Imagem confirma que os caças J-15 "Flying Shark" da China agora carregam mísseis antinavio supersônicos YJ-15
O surgimento de uma imagem mostrando uma aeronave de combate operando em porta-aviões Shenyang J-15 da China, equipado com dois mísseis antinavio supersônicos YJ-15, marca uma mudança estratégica na abordagem da Marinha do Exército Popular de Libertação da China em relação a projeções de poder marítimo, guerra anti-acesso e doutrina de ataque de núcleos de porta-aviões nas rotas marítimas do Indo-Pacífico.
A primeira confirmação visual pública da integração do YJ-15 na plataforma J-15 ressalta como a Marinha Chinesa está rapidamente fazendo a transição de uma força orientada para a defesa costeira para uma potência marítima capaz de conduzir operações ofensivas navais de longo alcance, alta velocidade e sustentadas para desafiar o domínio dos Estados Unidos e seus aliados muito além das águas próximas à China.

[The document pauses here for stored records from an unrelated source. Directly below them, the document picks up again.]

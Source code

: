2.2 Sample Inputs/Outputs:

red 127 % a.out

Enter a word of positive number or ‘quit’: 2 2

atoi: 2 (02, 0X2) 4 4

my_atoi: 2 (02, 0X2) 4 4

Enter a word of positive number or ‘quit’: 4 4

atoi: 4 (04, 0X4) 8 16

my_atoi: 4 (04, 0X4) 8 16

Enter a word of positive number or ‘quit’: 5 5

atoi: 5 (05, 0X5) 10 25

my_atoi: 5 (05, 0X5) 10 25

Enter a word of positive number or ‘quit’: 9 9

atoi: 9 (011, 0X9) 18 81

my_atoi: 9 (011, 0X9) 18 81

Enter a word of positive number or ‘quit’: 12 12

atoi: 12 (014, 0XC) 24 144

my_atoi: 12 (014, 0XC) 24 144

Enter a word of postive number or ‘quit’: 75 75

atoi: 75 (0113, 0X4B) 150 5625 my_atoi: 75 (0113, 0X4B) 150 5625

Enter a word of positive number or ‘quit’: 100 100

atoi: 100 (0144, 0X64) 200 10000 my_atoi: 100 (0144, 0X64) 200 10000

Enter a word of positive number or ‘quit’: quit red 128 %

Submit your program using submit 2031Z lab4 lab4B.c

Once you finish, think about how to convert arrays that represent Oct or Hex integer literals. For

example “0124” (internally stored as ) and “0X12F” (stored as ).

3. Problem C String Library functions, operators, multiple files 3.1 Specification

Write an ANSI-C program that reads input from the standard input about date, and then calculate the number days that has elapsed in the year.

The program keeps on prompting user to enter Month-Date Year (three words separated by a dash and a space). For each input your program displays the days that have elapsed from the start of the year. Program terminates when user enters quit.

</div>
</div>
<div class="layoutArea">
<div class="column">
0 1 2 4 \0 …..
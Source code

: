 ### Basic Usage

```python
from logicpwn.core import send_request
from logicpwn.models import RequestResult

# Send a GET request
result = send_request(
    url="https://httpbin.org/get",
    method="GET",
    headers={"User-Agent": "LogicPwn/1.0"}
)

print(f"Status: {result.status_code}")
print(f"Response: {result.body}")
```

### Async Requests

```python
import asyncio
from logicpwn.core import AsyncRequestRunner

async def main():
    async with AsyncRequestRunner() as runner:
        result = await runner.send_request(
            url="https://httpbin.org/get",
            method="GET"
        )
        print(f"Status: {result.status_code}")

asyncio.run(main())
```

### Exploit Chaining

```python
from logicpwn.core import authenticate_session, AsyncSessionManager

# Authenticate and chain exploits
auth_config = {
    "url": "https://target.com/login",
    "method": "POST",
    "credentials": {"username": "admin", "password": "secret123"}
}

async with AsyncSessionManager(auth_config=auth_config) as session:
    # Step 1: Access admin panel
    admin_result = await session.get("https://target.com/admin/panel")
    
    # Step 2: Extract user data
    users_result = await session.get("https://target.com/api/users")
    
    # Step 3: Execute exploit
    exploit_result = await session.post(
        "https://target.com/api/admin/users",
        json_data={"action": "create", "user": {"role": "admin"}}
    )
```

Imagens rapidamente divulgadas na comunidade de observadores de defesa e nos canais de inteligência militar mostraram o J-15 em uma configuração de voo relacionada ao combate, com dois grandes mísseis movidos a ramjet montados sob suas asas, sinalizando que o YJ-15 havia atingido um nível de maturidade operacional suficiente para missões na linha de frente em voos em porta-aviões.
Mais criticamente, a combinação do J-15 com o YJ-15 transformou a ala aérea do porta-aviões chinês de uma força limitada de defesa aérea e ataque em um instrumento crível de controle e negação do mar, capaz de ameaçar navios de superfície de alto valor a mais de 500 quilômetros de distância, mudando completamente o cálculo das operações no Mar do Sul da China e no Estreito de Taiwan.
Um observador militar chinês afirmou após a divulgação pública do míssil que, "Com seu grande alcance, alta velocidade e imenso poder destrutivo, ele é a principal arma contra o inimigo vindo do mar", uma declaração que agora carrega implicações muito mais sérias, dado o claro sinal visual de um desdobramento em porta-aviões.
Essa integração também reforça a narrativa nacional apresentada durante o desfile militar de Pequim em 3 de setembro de 2025, quando o YJ-15 foi exibido ao lado do YJ-17, YJ-19 e YJ-20 como parte do que a mídia chinesa descreveu como uma "formação de mísseis antinavio" projetada para "alcançar a vitória pela velocidade", destacando assim a preferência de Pequim por uma filosofia de ataque cinético.